DATA FOR THE TASK:
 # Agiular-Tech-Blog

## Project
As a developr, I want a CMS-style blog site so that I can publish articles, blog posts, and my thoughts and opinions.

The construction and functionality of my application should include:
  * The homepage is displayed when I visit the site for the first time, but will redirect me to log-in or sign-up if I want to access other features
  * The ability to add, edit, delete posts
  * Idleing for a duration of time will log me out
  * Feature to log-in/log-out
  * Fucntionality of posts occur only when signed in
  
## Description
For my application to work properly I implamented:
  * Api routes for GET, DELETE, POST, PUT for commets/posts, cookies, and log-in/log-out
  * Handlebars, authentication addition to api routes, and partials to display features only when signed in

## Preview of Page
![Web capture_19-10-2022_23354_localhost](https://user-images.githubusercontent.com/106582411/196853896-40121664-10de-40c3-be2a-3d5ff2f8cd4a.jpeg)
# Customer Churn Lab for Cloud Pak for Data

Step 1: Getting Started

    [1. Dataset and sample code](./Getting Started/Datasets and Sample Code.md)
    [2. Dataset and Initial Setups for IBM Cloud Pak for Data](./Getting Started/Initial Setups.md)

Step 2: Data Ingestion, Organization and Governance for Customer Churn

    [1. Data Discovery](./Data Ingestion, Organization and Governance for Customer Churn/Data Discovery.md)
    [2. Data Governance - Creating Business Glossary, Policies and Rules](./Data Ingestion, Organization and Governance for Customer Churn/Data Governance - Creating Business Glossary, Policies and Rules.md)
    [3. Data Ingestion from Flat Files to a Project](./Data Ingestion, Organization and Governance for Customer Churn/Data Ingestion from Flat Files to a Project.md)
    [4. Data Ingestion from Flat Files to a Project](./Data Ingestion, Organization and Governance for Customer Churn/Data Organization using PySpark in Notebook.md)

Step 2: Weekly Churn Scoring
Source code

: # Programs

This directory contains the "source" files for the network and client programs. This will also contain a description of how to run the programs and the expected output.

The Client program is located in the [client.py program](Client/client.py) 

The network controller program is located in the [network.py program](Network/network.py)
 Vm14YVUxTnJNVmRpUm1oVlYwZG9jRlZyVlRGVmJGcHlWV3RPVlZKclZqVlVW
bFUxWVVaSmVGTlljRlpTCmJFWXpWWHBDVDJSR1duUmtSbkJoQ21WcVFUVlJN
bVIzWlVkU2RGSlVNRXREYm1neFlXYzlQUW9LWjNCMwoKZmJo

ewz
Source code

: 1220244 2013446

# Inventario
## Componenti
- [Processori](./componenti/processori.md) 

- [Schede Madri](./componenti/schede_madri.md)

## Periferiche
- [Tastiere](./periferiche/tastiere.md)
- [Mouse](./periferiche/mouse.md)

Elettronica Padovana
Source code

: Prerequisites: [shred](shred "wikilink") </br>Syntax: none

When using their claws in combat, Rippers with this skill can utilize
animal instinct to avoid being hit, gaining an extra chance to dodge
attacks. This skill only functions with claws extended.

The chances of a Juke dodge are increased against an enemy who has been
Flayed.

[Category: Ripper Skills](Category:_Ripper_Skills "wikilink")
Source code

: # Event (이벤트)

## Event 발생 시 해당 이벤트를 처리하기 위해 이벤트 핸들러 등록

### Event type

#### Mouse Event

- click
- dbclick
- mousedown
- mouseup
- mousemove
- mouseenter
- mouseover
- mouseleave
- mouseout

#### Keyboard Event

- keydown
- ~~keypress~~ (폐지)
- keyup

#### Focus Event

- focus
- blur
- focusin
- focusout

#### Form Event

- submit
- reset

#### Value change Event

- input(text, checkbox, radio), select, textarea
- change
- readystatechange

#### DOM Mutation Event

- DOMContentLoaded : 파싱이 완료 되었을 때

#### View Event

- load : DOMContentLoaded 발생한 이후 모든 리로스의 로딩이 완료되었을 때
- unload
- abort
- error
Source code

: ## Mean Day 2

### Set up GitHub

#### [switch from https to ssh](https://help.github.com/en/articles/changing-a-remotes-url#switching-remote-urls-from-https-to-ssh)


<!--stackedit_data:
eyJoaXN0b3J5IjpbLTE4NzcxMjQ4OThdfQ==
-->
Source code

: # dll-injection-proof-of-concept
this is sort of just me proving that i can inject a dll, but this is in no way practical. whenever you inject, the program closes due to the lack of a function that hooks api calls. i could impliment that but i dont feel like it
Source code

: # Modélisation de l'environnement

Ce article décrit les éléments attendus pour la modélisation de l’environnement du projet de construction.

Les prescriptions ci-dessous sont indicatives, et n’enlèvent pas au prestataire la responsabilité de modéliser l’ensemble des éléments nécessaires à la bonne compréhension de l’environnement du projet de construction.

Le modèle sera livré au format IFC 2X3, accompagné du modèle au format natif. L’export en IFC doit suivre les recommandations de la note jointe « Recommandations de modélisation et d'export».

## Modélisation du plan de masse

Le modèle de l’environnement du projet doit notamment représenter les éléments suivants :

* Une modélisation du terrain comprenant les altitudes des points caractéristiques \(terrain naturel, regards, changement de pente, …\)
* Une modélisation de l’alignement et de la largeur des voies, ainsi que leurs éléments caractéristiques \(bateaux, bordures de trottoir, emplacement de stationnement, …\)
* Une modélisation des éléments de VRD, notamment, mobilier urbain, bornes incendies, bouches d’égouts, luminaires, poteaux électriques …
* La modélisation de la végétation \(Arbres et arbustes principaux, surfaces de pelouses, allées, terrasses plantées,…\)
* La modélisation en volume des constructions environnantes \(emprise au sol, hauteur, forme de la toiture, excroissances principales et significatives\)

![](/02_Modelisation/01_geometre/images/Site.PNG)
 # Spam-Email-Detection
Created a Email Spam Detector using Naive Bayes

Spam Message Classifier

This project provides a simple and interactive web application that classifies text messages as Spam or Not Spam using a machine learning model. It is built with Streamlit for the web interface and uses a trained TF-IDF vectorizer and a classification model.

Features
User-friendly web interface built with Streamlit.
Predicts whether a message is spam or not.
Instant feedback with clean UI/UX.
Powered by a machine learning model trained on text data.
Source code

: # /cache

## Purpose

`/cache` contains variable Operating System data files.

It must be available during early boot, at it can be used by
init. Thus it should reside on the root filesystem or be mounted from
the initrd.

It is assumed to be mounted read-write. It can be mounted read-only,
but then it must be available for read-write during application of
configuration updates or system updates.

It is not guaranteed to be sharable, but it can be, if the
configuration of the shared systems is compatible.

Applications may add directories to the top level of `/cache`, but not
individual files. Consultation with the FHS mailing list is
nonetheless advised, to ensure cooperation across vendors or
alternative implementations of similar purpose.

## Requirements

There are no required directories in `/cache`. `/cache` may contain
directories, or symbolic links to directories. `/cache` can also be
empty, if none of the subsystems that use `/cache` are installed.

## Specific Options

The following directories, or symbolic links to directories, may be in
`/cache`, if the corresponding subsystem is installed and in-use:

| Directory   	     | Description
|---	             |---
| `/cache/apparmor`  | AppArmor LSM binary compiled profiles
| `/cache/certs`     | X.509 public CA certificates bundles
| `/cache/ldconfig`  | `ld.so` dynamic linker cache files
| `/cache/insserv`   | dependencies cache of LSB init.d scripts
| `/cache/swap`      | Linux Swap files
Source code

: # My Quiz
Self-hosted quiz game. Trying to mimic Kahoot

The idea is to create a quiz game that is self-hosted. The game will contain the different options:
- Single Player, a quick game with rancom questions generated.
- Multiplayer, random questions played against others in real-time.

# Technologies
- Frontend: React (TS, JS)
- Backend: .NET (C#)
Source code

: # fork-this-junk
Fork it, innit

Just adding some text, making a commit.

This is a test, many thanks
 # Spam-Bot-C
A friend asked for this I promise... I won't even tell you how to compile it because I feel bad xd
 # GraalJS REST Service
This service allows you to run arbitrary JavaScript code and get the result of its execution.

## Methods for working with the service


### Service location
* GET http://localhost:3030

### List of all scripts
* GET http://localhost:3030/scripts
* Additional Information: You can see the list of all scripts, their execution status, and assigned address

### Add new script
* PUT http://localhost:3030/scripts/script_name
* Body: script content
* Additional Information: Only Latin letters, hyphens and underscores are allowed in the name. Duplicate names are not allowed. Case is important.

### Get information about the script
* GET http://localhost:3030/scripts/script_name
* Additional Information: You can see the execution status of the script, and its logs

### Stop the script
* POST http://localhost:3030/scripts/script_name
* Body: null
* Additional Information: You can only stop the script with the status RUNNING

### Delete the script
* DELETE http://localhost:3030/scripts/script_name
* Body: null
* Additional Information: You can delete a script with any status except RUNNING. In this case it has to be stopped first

WHAT YOU NEED TO DO: Could you retype exactly the lines from the first one of the records through the line containing "[4. Data Ingestion", both included, and nothing more?

RESPONSE BOX:
 # Agiular-Tech-Blog

## Project
As a developr, I want a CMS-style blog site so that I can publish articles, blog posts, and my thoughts and opinions.

The construction and functionality of my application should include:
  * The homepage is displayed when I visit the site for the first time, but will redirect me to log-in or sign-up if I want to access other features
  * The ability to add, edit, delete posts
  * Idleing for a duration of time will log me out
  * Feature to log-in/log-out
  * Fucntionality of posts occur only when signed in
  
## Description
For my application to work properly I implamented:
  * Api routes for GET, DELETE, POST, PUT for commets/posts, cookies, and log-in/log-out
  * Handlebars, authentication addition to api routes, and partials to display features only when signed in

## Preview of Page
![Web capture_19-10-2022_23354_localhost](https://user-images.githubusercontent.com/106582411/196853896-40121664-10de-40c3-be2a-3d5ff2f8cd4a.jpeg)
# Customer Churn Lab for Cloud Pak for Data

Step 1: Getting Started

    [1. Dataset and sample code](./Getting Started/Datasets and Sample Code.md)
    [2. Dataset and Initial Setups for IBM Cloud Pak for Data](./Getting Started/Initial Setups.md)

Step 2: Data Ingestion, Organization and Governance for Customer Churn

    [1. Data Discovery](./Data Ingestion, Organization and Governance for Customer Churn/Data Discovery.md)
    [2. Data Governance - Creating Business Glossary, Policies and Rules](./Data Ingestion, Organization and Governance for Customer Churn/Data Governance - Creating Business Glossary, Policies and Rules.md)
    [3. Data Ingestion from Flat Files to a Project](./Data Ingestion, Organization and Governance for Customer Churn/Data Ingestion from Flat Files to a Project.md)
    [4. Data Ingestion from Flat Files to a Project](./Data Ingestion, Organization and Governance for Customer Churn/Data Organization using PySpark in Notebook.md)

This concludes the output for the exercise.